#### [Exercise directions]
Once you find a line containing the word "them" in the entries below, copy it.

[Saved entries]
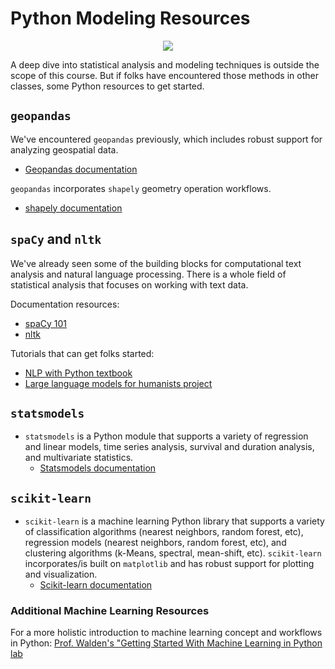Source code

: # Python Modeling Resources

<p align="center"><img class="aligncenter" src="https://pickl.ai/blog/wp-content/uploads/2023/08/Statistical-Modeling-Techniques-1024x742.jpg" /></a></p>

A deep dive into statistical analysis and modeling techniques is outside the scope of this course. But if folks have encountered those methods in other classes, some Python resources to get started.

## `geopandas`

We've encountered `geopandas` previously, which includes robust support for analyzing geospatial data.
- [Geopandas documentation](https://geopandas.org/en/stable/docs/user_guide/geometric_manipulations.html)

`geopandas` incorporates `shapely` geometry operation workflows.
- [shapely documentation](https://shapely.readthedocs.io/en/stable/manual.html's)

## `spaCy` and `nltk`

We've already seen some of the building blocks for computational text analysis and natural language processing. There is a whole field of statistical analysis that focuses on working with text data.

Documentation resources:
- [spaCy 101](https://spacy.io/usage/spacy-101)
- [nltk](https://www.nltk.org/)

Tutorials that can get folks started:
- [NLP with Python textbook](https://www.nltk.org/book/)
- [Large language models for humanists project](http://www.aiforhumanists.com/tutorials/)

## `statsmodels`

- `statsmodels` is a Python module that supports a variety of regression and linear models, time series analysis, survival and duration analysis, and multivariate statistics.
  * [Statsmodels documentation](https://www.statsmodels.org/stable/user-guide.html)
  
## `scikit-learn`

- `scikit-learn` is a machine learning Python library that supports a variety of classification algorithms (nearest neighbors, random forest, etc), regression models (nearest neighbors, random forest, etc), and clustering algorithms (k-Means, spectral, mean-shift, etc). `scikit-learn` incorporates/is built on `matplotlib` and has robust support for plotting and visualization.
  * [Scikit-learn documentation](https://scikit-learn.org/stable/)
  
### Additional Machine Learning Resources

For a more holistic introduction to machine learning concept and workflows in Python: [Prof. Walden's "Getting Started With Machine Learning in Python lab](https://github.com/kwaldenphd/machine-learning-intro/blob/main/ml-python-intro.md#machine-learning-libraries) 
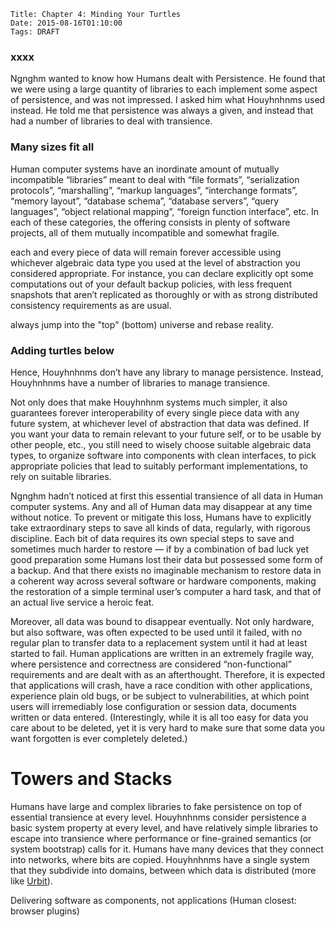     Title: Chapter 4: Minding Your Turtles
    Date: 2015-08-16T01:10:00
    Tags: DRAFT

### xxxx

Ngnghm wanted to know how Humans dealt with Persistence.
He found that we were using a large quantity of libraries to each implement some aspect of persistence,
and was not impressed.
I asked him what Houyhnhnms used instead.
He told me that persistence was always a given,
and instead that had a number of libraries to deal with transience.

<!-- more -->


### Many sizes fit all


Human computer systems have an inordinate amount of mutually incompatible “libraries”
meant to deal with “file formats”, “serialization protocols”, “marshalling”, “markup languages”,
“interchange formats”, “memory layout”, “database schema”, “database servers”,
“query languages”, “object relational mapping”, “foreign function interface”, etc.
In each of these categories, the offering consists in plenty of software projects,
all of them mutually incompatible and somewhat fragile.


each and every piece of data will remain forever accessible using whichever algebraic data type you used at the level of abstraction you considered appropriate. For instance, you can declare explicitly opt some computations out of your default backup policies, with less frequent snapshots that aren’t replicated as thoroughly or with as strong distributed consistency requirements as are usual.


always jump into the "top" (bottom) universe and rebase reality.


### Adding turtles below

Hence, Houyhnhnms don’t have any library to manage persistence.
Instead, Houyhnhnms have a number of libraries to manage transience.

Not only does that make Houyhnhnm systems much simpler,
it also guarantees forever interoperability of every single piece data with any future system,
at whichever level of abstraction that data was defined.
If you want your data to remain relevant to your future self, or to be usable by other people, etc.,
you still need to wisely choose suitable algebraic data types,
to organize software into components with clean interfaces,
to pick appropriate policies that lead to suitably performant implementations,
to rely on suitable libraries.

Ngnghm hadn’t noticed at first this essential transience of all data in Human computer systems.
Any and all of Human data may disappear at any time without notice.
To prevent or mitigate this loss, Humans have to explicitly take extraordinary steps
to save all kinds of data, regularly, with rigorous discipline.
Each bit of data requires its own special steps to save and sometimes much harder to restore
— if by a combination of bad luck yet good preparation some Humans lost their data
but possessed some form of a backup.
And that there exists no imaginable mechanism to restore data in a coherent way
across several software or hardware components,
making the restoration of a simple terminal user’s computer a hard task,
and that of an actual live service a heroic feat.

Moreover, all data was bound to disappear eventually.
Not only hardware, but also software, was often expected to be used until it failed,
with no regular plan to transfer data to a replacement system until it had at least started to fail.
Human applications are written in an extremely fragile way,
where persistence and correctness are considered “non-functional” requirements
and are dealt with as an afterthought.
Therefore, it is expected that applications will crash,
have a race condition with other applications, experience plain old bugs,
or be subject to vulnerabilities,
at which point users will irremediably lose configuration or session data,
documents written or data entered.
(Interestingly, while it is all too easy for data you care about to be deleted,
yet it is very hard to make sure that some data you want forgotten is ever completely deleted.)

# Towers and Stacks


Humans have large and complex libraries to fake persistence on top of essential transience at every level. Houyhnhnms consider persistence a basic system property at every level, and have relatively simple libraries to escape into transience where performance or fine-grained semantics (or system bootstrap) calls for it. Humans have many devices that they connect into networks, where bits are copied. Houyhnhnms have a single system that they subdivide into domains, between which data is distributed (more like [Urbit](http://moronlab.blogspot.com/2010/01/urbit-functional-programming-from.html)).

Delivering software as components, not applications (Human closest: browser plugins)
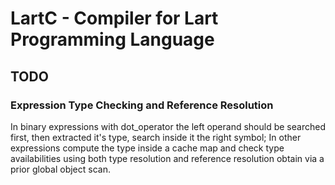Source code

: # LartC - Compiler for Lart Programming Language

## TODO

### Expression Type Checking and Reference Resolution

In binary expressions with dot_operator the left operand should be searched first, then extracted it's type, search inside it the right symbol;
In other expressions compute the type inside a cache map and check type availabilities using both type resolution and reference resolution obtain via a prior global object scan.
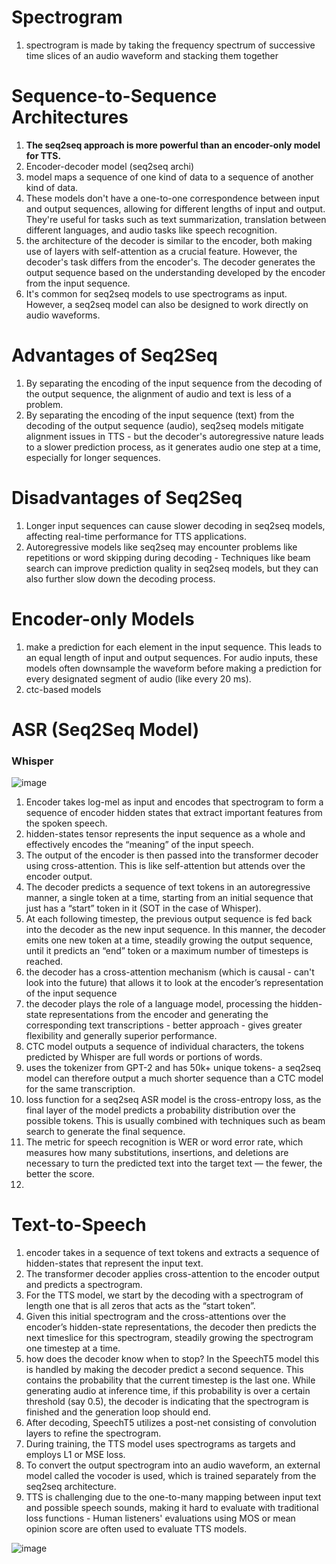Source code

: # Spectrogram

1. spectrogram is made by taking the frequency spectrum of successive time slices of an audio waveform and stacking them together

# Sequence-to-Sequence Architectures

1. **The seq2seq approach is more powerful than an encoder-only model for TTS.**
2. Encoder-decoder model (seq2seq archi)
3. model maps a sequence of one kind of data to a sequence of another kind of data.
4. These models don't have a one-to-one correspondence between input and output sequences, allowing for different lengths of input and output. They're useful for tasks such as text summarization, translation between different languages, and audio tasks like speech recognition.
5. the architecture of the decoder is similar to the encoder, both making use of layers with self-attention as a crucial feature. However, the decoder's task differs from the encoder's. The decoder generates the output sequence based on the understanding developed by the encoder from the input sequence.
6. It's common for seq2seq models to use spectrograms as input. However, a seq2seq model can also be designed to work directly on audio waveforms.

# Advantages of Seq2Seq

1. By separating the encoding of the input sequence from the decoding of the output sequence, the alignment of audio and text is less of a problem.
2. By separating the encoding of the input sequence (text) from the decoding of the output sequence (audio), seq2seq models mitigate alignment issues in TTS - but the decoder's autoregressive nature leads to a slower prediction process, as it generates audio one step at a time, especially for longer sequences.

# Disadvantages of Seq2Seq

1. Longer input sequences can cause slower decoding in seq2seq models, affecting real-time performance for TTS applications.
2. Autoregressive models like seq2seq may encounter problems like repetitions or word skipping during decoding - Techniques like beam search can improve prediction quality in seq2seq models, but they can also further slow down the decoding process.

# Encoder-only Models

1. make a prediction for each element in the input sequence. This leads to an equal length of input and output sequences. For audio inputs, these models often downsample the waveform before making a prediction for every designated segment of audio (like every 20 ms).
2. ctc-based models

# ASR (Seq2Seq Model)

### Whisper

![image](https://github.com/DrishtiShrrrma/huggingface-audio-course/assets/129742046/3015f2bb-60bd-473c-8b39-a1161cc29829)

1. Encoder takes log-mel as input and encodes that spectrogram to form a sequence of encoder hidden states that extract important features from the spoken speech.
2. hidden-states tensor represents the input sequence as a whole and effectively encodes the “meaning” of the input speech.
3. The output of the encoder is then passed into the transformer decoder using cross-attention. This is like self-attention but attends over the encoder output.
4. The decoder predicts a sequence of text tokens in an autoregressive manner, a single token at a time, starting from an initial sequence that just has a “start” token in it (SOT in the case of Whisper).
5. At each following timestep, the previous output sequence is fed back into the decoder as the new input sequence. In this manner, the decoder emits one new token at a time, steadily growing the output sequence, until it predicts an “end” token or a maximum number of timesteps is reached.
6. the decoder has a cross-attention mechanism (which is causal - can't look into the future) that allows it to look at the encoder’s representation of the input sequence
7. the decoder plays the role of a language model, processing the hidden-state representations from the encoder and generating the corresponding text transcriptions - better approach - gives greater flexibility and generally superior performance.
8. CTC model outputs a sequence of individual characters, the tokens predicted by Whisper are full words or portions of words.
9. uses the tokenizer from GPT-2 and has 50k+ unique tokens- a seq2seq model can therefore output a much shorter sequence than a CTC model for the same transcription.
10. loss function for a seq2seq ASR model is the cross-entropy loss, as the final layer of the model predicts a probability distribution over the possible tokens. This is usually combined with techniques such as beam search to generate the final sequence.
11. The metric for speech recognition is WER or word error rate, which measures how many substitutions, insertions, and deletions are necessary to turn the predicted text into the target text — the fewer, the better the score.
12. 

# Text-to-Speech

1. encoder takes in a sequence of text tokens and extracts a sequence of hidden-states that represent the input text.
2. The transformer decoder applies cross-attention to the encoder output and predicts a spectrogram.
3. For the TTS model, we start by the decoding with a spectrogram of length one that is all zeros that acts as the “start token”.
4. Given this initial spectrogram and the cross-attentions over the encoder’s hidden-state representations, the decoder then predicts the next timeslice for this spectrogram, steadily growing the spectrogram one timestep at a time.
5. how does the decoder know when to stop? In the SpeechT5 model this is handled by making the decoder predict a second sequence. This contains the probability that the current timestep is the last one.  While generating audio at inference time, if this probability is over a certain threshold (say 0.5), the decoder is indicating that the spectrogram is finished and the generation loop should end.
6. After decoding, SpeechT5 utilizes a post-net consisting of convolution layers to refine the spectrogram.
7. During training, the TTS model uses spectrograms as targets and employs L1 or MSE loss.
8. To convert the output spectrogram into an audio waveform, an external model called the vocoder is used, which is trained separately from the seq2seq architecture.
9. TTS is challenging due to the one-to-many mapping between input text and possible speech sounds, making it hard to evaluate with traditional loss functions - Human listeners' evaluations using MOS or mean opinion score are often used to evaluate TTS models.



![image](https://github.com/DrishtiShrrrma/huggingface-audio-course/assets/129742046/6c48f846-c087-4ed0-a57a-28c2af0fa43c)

#### [Finished exercise]
all of them mutually incompatible and somewhat fragile.
1. spectrogram is made by taking the frequency spectrum of successive time slices of an audio waveform and stacking them together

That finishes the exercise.